__Data supplied__:

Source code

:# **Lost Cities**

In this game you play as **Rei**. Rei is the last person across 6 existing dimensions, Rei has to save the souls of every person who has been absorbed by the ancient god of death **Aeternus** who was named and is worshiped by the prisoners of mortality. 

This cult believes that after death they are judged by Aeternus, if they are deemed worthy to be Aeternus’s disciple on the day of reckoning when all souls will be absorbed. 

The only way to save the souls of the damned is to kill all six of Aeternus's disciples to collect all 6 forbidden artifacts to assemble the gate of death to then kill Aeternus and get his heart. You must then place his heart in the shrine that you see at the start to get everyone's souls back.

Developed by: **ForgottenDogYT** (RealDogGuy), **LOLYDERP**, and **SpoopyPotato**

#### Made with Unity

__What is needed__: Give the lines exactly as they stand, from the line with "This cult believes" through the end of the material.

__Reply to the exercise__:
This cult believes that after death they are judged by Aeternus, if they are deemed worthy to be Aeternus’s disciple on the day of reckoning when all souls will be absorbed. 

The only way to save the souls of the damned is to kill all six of Aeternus's disciples to collect all 6 forbidden artifacts to assemble the gate of death to then kill Aeternus and get his heart. You must then place his heart in the shrine that you see at the start to get everyone's souls back.

Developed by: **ForgottenDogYT** (RealDogGuy), **LOLYDERP**, and **SpoopyPotato**

#### Made with Unity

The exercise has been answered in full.